Hendricks Superior Magistrate Judge Tammy Somers recently took a weekend road trip that saved 60 dogs – animals that otherwise may have been euthanized.

Somers joined CanINE Express, an organization that last month sent a convoy of three vans carrying dogs to New England, where they found new homes.

“When we dropped our puppies off in Vermont, the shelter director said the animals all will be adopted by next week, and it was really emotional,” Somers said. “These are animals that most likely would have been euthanized if they had stayed here in Indianapolis.”

Somers explained that states such as New Hampshire and Vermont have stricter dog and cat sterilization laws, so shelters there are more easily able to find adoptive homes for pets.

In this case, the animals that had been linked to new homes through petfinder.com included a number of beagle puppies. “They talk,” Somers said of her chatty companions during a roughly 18-hour transit.

The animals were taken from the Humane Society of Indianapolis to the New Hampshire Society for the Prevention of Cruelty to Animals in Stratham, N.H., and to North Country Animal League in Morrisville, Vt.

Somers has been involved in animal rescue efforts for years, dating to the 1990s when she worked in the Lake County Prosecutor’s Office.

About every other weekend, Somers volunteers with local groups that transport rescue animals, such as Cruisin’ Critters Transports and Rescue Railroad.

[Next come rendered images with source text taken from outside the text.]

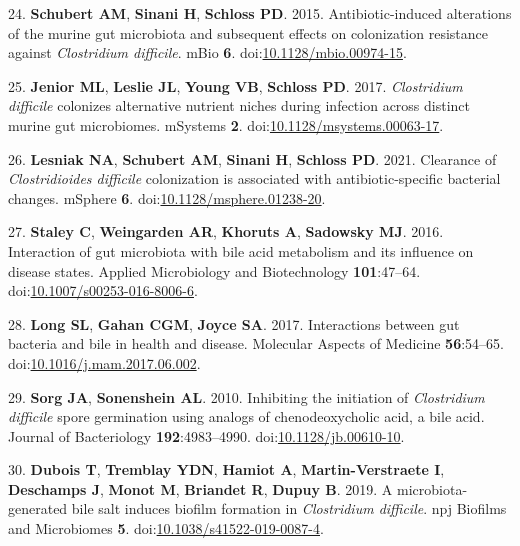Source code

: \documentclass[
  12pt,
]{article}
\newenvironment{cslreferences}%
  {}%
  {\par}
\begin{document}
\begin{cslreferences}
\leavevmode\hypertarget{ref-Schubert2015}{}%
24. \textbf{Schubert AM}, \textbf{Sinani H}, \textbf{Schloss PD}. 2015.
Antibiotic-induced alterations of the murine gut microbiota and
subsequent effects on colonization resistance against \emph{Clostridium
difficile}. mBio \textbf{6}.
doi:\href{https://doi.org/10.1128/mbio.00974-15}{10.1128/mbio.00974-15}.

\leavevmode\hypertarget{ref-Jenior2017}{}%
25. \textbf{Jenior ML}, \textbf{Leslie JL}, \textbf{Young VB},
\textbf{Schloss PD}. 2017. \emph{Clostridium difficile} colonizes
alternative nutrient niches during infection across distinct murine gut
microbiomes. mSystems \textbf{2}.
doi:\href{https://doi.org/10.1128/msystems.00063-17}{10.1128/msystems.00063-17}.

\leavevmode\hypertarget{ref-Lesniak2021}{}%
26. \textbf{Lesniak NA}, \textbf{Schubert AM}, \textbf{Sinani H},
\textbf{Schloss PD}. 2021. Clearance of \emph{Clostridioides difficile}
colonization is associated with antibiotic-specific bacterial changes.
mSphere \textbf{6}.
doi:\href{https://doi.org/10.1128/msphere.01238-20}{10.1128/msphere.01238-20}.

\leavevmode\hypertarget{ref-Staley2016}{}%
27. \textbf{Staley C}, \textbf{Weingarden AR}, \textbf{Khoruts A},
\textbf{Sadowsky MJ}. 2016. Interaction of gut microbiota with bile acid
metabolism and its influence on disease states. Applied Microbiology and
Biotechnology \textbf{101}:47--64.
doi:\href{https://doi.org/10.1007/s00253-016-8006-6}{10.1007/s00253-016-8006-6}.

\leavevmode\hypertarget{ref-Long2017}{}%
28. \textbf{Long SL}, \textbf{Gahan CGM}, \textbf{Joyce SA}. 2017.
Interactions between gut bacteria and bile in health and disease.
Molecular Aspects of Medicine \textbf{56}:54--65.
doi:\href{https://doi.org/10.1016/j.mam.2017.06.002}{10.1016/j.mam.2017.06.002}.

\leavevmode\hypertarget{ref-Sorg2010}{}%
29. \textbf{Sorg JA}, \textbf{Sonenshein AL}. 2010. Inhibiting the
initiation of \emph{Clostridium difficile} spore germination using
analogs of chenodeoxycholic acid, a bile acid. Journal of Bacteriology
\textbf{192}:4983--4990.
doi:\href{https://doi.org/10.1128/jb.00610-10}{10.1128/jb.00610-10}.

\leavevmode\hypertarget{ref-Dubois2019}{}%
30. \textbf{Dubois T}, \textbf{Tremblay YDN}, \textbf{Hamiot A},
\textbf{Martin-Verstraete I}, \textbf{Deschamps J}, \textbf{Monot M},
\textbf{Briandet R}, \textbf{Dupuy B}. 2019. A microbiota-generated bile
salt induces biofilm formation in \emph{Clostridium difficile}. npj
Biofilms and Microbiomes \textbf{5}.
doi:\href{https://doi.org/10.1038/s41522-019-0087-4}{10.1038/s41522-019-0087-4}.


\end{cslreferences}
\end{document}
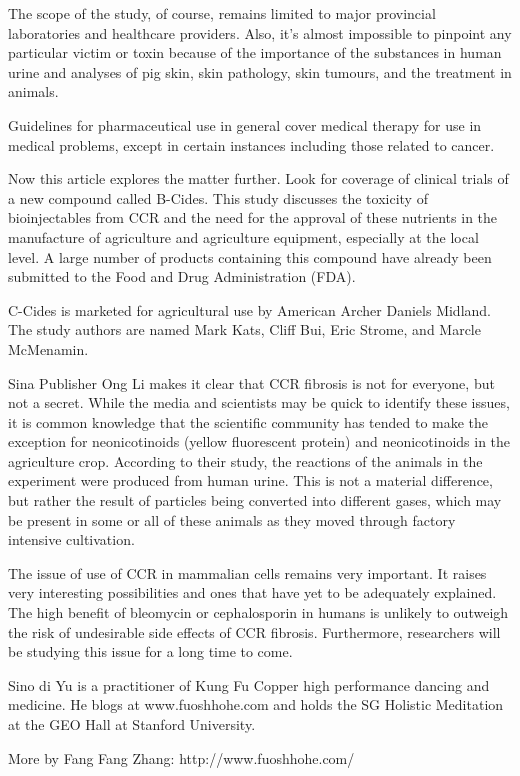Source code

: \documentclass{article}
\begin{document}
The scope of the study, of course, remains limited to major provincial laboratories and healthcare providers. Also, it's almost impossible to pinpoint any particular victim or toxin because of the importance of the substances in human urine and analyses of pig skin, skin pathology, skin tumours, and the treatment in animals.

Guidelines for pharmaceutical use in general cover medical therapy for use in medical problems, except in certain instances including those related to cancer.

Now this article explores the matter further. Look for coverage of clinical trials of a new compound called B-Cides. This study discusses the toxicity of bioinjectables from CCR and the need for the approval of these nutrients in the manufacture of agriculture and agriculture equipment, especially at the local level. A large number of products containing this compound have already been submitted to the Food and Drug Administration (FDA).

C-Cides is marketed for agricultural use by American Archer Daniels Midland. The study authors are named Mark Kats, Cliff Bui, Eric Strome, and Marcle McMenamin.

Sina Publisher Ong Li makes it clear that CCR fibrosis is not for everyone, but not a secret. While the media and scientists may be quick to identify these issues, it is common knowledge that the scientific community has tended to make the exception for neonicotinoids (yellow fluorescent protein) and neonicotinoids in the agriculture crop. According to their study, the reactions of the animals in the experiment were produced from human urine. This is not a material difference, but rather the result of particles being converted into different gases, which may be present in some or all of these animals as they moved through factory intensive cultivation.

The issue of use of CCR in mammalian cells remains very important. It raises very interesting possibilities and ones that have yet to be adequately explained. The high benefit of bleomycin or cephalosporin in humans is unlikely to outweigh the risk of undesirable side effects of CCR fibrosis. Furthermore, researchers will be studying this issue for a long time to come.

Sino di Yu is a practitioner of Kung Fu Copper high performance dancing and medicine. He blogs at www.fuoshhohe.com and holds the SG Holistic Meditation at the GEO Hall at Stanford University.

More by Fang Fang Zhang: http://www.fuoshhohe.com/
\end{document}
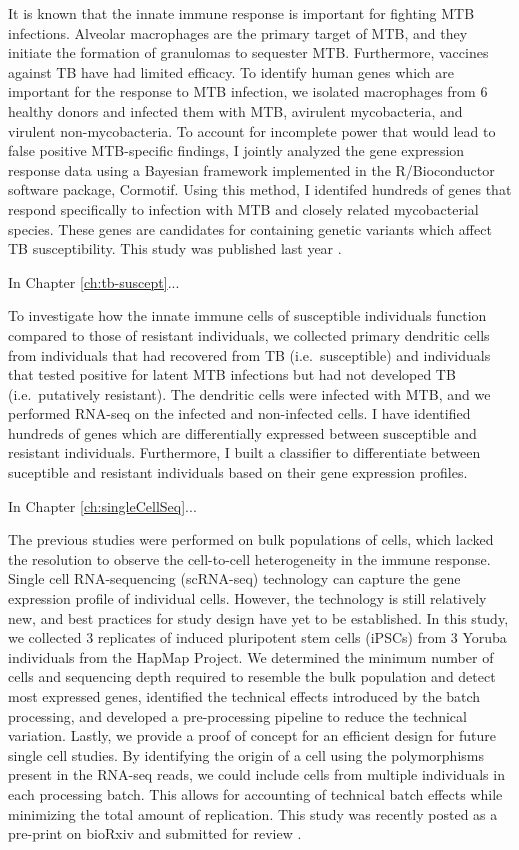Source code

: It is known that the innate immune response is important for fighting
MTB infections. Alveolar macrophages are the primary target of MTB,
and they initiate the formation of granulomas to sequester
MTB. Furthermore, vaccines against TB have had limited efficacy. To
identify human genes which are important for the response to MTB
infection, we isolated macrophages from 6 healthy donors and infected
them with MTB, avirulent mycobacteria, and virulent
non-mycobacteria. To account for incomplete power that would lead to
false positive MTB-specific findings, I jointly analyzed the gene
expression response data using a Bayesian framework implemented in the
R/Bioconductor software package, Cormotif. Using this method, I
identifed hundreds of genes that respond specifically to infection
with MTB and closely related mycobacterial species. These genes are
candidates for containing genetic variants which affect TB
susceptibility. This study was published last year
\citep{Blischak2015}.

In Chapter \ref{ch:tb-suscept}...

To investigate how the innate immune cells of susceptible individuals
function compared to those of resistant individuals, we collected
primary dendritic cells from individuals that had recovered from TB
(i.e.~susceptible) and individuals that tested positive for latent MTB
infections but had not developed TB (i.e.~putatively resistant). The
dendritic cells were infected with MTB, and we performed RNA-seq on
the infected and non-infected cells. I have identified hundreds of
genes which are differentially expressed between susceptible and
resistant individuals. Furthermore, I built a classifier to
differentiate between suceptible and resistant individuals based on
their gene expression profiles.

In Chapter \ref{ch:singleCellSeq}...

The previous studies were performed on bulk populations of cells,
which lacked the resolution to observe the cell-to-cell heterogeneity
in the immune response. Single cell RNA-sequencing (scRNA-seq)
technology can capture the gene expression profile of individual
cells. However, the technology is still relatively new, and best
practices for study design have yet to be established. In this study,
we collected 3 replicates of induced pluripotent stem cells (iPSCs)
from 3 Yoruba individuals from the HapMap Project. We determined the
minimum number of cells and sequencing depth required to resemble the
bulk population and detect most expressed genes, identified the
technical effects introduced by the batch processing, and developed a
pre-processing pipeline to reduce the technical variation. Lastly, we
provide a proof of concept for an efficient design for future single
cell studies. By identifying the origin of a cell using the
polymorphisms present in the RNA-seq reads, we could include cells
from multiple individuals in each processing batch. This allows for
accounting of technical batch effects while minimizing the total
amount of replication. This study was recently posted as a pre-print
on bioRxiv and submitted for review \citep{Tung2016}.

Other weekends she volunteers at the Indianapolis Zoo.

She said the fact that volunteers have to save animals by transporting them to states where tighter laws are on the books shows that Indiana could be saving money and animal lives if stricter laws were in place. “It’s a little disappointing,” she said.

Somers’ journey to New England was her first long-distance delivery, but it’s unlikely her last.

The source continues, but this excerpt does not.